*EXERCISE DESCRIPTION:*
Identify each line below that contains the word "begin", and copy it out.

[ENTRIES PROVIDED]

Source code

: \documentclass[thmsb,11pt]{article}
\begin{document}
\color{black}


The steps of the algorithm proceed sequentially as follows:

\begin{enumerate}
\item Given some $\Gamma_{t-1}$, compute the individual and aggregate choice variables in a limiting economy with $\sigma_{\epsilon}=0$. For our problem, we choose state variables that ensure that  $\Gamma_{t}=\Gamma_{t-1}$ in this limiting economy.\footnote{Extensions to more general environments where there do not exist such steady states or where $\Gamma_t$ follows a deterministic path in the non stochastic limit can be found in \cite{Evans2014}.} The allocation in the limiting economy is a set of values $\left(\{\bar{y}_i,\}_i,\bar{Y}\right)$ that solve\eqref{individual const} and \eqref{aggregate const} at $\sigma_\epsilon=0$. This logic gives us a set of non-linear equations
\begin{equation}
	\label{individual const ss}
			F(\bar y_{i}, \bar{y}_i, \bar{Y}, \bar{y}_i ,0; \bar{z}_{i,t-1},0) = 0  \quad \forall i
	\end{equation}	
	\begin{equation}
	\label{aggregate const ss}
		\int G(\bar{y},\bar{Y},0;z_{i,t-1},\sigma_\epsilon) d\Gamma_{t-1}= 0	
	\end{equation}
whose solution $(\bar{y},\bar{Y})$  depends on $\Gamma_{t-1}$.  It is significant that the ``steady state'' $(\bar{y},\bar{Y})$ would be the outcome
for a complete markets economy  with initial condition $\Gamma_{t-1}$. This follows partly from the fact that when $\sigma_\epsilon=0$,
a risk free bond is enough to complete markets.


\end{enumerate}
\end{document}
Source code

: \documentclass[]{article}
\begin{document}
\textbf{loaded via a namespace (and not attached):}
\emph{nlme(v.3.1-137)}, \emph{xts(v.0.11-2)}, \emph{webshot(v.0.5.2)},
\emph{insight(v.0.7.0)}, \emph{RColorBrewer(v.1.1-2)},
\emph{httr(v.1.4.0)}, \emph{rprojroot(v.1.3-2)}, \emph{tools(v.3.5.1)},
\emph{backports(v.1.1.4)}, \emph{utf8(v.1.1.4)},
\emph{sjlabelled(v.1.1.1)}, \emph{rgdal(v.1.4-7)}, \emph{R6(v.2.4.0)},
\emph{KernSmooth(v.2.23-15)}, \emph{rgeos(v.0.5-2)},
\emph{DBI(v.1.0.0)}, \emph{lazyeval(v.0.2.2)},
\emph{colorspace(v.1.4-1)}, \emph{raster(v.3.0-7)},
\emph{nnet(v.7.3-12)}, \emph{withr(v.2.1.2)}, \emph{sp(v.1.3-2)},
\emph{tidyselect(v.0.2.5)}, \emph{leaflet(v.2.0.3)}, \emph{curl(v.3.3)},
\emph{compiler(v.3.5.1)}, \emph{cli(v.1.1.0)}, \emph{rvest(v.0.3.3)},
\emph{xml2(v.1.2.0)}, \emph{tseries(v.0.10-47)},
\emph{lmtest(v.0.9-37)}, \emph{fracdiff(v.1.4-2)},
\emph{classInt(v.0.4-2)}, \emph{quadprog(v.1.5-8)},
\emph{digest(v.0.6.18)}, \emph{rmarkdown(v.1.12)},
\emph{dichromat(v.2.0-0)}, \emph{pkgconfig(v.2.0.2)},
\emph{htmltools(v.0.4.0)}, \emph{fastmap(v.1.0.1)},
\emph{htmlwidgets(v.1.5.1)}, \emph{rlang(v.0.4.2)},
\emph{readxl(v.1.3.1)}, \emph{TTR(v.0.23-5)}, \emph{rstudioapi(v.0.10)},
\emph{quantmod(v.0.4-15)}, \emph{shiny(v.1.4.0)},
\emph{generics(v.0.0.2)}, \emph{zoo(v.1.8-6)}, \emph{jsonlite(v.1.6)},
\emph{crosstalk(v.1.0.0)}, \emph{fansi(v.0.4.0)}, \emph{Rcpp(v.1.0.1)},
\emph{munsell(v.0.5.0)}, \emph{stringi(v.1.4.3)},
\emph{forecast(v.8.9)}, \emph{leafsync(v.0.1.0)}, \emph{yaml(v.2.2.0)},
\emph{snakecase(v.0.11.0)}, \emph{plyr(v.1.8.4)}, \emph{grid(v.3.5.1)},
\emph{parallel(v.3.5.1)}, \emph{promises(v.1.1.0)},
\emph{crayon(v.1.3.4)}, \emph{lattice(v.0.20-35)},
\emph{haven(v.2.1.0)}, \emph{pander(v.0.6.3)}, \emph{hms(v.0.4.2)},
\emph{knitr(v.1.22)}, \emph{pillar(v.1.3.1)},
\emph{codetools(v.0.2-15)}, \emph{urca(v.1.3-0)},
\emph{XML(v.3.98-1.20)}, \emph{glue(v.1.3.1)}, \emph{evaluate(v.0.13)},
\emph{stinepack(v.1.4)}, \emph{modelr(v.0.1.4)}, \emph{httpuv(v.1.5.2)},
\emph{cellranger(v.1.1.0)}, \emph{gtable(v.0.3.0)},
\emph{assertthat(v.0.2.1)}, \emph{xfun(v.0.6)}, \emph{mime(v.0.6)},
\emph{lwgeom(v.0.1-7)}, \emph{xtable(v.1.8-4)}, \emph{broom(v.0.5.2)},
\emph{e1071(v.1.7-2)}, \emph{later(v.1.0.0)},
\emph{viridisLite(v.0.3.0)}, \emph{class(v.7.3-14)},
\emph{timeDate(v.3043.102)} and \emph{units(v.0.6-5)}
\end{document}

[/ENTRIES PROVIDED]

*YOUR RESPONSE:*
\begin{document}
\begin{enumerate}
\begin{equation}
	\begin{equation}
\begin{document}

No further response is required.